■ Problem to work on ■
Keeping every word the same, return the listing from its first line until the line holding "在这一部分，我们使用AmpA" has been returned as well.

■ Records for this task ■
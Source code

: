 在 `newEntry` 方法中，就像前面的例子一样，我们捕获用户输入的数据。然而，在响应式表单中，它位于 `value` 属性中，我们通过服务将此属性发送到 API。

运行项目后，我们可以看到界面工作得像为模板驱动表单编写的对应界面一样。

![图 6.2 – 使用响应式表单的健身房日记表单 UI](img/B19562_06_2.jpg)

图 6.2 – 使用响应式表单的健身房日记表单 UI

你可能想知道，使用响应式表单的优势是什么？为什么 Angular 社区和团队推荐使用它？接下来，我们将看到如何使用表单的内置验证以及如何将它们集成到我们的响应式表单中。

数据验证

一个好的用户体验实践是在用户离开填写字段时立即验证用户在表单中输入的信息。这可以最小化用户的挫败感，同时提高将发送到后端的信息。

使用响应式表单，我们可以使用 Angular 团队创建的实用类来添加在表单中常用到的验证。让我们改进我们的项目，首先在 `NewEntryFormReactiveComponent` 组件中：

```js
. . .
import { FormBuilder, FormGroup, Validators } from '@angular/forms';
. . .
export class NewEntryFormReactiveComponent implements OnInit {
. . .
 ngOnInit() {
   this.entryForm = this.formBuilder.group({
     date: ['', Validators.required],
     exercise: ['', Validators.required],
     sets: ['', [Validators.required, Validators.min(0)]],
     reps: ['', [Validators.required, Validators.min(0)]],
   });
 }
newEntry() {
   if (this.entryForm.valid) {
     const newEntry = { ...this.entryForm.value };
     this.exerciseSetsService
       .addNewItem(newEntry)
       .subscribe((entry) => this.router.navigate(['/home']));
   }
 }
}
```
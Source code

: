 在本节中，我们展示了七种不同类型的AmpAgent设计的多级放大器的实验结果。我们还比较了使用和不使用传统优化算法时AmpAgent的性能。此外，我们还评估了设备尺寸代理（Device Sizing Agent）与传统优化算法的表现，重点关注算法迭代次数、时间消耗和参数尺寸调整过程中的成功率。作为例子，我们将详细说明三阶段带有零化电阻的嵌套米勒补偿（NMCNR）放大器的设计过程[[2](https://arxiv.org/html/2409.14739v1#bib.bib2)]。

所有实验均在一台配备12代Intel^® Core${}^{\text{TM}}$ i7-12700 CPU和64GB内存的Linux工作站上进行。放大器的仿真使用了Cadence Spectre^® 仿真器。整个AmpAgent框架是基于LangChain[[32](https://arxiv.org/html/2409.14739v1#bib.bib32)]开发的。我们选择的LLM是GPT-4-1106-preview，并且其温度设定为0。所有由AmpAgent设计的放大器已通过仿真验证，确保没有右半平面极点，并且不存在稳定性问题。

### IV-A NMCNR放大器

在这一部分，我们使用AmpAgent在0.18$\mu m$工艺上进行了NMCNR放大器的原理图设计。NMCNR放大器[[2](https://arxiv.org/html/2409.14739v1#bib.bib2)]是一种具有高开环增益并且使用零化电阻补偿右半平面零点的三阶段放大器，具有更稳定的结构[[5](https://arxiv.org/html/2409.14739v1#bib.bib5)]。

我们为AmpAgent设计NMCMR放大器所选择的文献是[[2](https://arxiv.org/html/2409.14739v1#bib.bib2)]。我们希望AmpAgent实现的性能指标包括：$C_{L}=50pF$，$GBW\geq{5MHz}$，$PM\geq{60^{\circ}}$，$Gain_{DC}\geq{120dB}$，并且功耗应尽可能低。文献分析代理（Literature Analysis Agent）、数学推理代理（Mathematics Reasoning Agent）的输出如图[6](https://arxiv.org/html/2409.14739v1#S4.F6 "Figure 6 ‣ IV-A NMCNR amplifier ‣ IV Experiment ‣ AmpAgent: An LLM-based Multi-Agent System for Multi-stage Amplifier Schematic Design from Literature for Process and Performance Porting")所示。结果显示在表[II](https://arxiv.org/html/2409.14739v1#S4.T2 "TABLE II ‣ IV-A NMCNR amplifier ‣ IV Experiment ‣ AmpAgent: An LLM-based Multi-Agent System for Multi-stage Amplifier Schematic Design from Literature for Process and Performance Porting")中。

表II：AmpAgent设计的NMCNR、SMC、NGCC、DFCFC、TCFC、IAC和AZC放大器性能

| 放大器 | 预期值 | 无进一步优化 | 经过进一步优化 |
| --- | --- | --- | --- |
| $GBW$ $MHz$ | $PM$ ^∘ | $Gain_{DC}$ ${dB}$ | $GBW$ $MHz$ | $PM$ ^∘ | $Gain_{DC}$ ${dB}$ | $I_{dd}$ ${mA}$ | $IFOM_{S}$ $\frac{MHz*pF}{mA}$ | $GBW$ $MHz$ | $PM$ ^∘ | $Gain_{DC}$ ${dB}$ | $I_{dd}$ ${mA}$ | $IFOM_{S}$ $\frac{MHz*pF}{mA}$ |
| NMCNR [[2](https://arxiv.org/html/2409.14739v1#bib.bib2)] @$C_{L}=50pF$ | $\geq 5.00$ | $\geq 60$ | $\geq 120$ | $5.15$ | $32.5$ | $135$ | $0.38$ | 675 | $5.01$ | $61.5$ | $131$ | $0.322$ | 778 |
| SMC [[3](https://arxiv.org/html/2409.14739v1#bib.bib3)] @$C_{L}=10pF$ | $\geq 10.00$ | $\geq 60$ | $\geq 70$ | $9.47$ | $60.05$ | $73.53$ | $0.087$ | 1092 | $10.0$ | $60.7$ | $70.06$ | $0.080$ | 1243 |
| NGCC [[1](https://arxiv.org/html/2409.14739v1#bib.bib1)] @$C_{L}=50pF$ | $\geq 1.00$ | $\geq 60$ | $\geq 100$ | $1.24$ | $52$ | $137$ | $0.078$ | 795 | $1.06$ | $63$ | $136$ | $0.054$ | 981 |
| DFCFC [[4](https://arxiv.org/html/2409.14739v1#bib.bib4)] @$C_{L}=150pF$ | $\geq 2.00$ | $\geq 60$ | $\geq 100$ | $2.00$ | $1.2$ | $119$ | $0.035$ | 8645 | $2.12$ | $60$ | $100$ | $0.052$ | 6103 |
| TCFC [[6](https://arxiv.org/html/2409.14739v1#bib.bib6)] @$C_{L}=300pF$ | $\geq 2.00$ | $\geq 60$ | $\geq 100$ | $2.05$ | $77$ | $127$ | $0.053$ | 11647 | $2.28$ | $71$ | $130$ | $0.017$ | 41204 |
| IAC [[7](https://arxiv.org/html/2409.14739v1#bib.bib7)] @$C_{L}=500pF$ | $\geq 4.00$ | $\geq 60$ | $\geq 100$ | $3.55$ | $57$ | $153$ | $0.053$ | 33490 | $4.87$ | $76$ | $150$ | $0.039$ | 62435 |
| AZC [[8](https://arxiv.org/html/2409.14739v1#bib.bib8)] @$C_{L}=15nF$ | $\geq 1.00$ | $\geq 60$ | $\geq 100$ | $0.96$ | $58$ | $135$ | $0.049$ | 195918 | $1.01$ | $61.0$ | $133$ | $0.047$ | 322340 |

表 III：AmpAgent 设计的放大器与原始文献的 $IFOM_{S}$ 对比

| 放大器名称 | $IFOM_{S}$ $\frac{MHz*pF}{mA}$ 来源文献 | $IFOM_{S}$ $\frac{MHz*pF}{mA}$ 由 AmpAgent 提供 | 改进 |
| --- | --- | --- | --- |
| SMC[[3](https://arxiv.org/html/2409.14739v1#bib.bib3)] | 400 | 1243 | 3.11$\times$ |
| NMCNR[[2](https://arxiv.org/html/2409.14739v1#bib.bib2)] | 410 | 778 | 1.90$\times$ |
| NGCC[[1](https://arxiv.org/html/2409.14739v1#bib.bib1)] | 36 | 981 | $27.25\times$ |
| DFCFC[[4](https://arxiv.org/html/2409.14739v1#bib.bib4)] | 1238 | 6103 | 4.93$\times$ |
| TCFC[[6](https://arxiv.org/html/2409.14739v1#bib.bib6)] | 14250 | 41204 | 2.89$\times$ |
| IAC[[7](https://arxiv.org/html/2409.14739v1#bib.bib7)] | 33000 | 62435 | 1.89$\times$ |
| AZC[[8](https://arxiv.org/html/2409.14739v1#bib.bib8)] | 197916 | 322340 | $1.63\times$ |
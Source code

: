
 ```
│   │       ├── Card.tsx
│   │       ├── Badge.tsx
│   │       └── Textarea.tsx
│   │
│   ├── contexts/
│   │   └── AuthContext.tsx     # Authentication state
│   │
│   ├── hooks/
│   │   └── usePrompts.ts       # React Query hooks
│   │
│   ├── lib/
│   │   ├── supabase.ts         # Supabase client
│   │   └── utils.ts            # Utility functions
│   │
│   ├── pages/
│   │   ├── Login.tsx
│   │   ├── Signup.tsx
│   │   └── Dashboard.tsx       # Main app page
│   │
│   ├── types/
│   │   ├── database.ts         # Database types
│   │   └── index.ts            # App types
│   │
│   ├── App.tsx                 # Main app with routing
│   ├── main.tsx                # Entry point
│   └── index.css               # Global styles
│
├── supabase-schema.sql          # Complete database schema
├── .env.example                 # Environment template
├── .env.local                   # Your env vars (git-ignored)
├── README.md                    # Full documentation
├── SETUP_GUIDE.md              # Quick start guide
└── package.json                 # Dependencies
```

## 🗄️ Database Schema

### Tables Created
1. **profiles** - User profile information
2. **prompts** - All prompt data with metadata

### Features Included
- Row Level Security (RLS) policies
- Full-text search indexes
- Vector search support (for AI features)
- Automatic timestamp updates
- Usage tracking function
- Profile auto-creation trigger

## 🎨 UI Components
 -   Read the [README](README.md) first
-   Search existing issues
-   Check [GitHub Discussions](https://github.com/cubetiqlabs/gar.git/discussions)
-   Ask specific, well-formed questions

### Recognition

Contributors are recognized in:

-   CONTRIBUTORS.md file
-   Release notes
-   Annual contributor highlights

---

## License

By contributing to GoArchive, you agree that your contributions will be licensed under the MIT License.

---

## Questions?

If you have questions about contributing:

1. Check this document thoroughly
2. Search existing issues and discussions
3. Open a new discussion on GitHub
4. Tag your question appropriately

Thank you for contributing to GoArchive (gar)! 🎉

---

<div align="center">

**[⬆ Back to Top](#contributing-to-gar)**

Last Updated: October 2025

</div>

■ Answer section ■
Source code

: 在 `newEntry` 方法中，就像前面的例子一样，我们捕获用户输入的数据。然而，在响应式表单中，它位于 `value` 属性中，我们通过服务将此属性发送到 API。

运行项目后，我们可以看到界面工作得像为模板驱动表单编写的对应界面一样。

![图 6.2 – 使用响应式表单的健身房日记表单 UI](img/B19562_06_2.jpg)

图 6.2 – 使用响应式表单的健身房日记表单 UI

你可能想知道，使用响应式表单的优势是什么？为什么 Angular 社区和团队推荐使用它？接下来，我们将看到如何使用表单的内置验证以及如何将它们集成到我们的响应式表单中。

数据验证

一个好的用户体验实践是在用户离开填写字段时立即验证用户在表单中输入的信息。这可以最小化用户的挫败感，同时提高将发送到后端的信息。

使用响应式表单，我们可以使用 Angular 团队创建的实用类来添加在表单中常用到的验证。让我们改进我们的项目，首先在 `NewEntryFormReactiveComponent` 组件中：

```js
. . .
import { FormBuilder, FormGroup, Validators } from '@angular/forms';
. . .
export class NewEntryFormReactiveComponent implements OnInit {
. . .
 ngOnInit() {
   this.entryForm = this.formBuilder.group({
     date: ['', Validators.required],
     exercise: ['', Validators.required],
     sets: ['', [Validators.required, Validators.min(0)]],
     reps: ['', [Validators.required, Validators.min(0)]],
   });
 }
newEntry() {
   if (this.entryForm.valid) {
     const newEntry = { ...this.entryForm.value };
     this.exerciseSetsService
       .addNewItem(newEntry)
       .subscribe((entry) => this.router.navigate(['/home']));
   }
 }
}
```
Source code

: 在本节中，我们展示了七种不同类型的AmpAgent设计的多级放大器的实验结果。我们还比较了使用和不使用传统优化算法时AmpAgent的性能。此外，我们还评估了设备尺寸代理（Device Sizing Agent）与传统优化算法的表现，重点关注算法迭代次数、时间消耗和参数尺寸调整过程中的成功率。作为例子，我们将详细说明三阶段带有零化电阻的嵌套米勒补偿（NMCNR）放大器的设计过程[[2](https://arxiv.org/html/2409.14739v1#bib.bib2)]。

所有实验均在一台配备12代Intel^® Core${}^{\text{TM}}$ i7-12700 CPU和64GB内存的Linux工作站上进行。放大器的仿真使用了Cadence Spectre^® 仿真器。整个AmpAgent框架是基于LangChain[[32](https://arxiv.org/html/2409.14739v1#bib.bib32)]开发的。我们选择的LLM是GPT-4-1106-preview，并且其温度设定为0。所有由AmpAgent设计的放大器已通过仿真验证，确保没有右半平面极点，并且不存在稳定性问题。

### IV-A NMCNR放大器

在这一部分，我们使用AmpAgent在0.18$\mu m$工艺上进行了NMCNR放大器的原理图设计。NMCNR放大器[[2](https://arxiv.org/html/2409.14739v1#bib.bib2)]是一种具有高开环增益并且使用零化电阻补偿右半平面零点的三阶段放大器，具有更稳定的结构[[5](https://arxiv.org/html/2409.14739v1#bib.bib5)]。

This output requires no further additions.